## TASK INPUT
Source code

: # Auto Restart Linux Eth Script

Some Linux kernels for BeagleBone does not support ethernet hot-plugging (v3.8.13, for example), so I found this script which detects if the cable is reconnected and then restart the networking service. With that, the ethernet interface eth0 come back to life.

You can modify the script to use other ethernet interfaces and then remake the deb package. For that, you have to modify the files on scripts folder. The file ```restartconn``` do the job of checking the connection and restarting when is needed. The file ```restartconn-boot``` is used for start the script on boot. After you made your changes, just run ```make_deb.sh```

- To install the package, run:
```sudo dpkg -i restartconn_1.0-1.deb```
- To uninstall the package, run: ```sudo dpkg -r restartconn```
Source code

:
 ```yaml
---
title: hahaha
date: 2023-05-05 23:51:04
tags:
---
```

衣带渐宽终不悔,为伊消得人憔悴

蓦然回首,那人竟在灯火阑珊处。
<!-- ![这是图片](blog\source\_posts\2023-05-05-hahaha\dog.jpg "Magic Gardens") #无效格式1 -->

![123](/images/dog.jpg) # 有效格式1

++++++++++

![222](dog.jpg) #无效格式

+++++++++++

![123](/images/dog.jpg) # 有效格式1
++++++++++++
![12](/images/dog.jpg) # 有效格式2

## WORK INSTRUCTIONS
One number is all the reply should hold: how many lines in these records include the word "Linux".

## EXERCISE ANSWER
2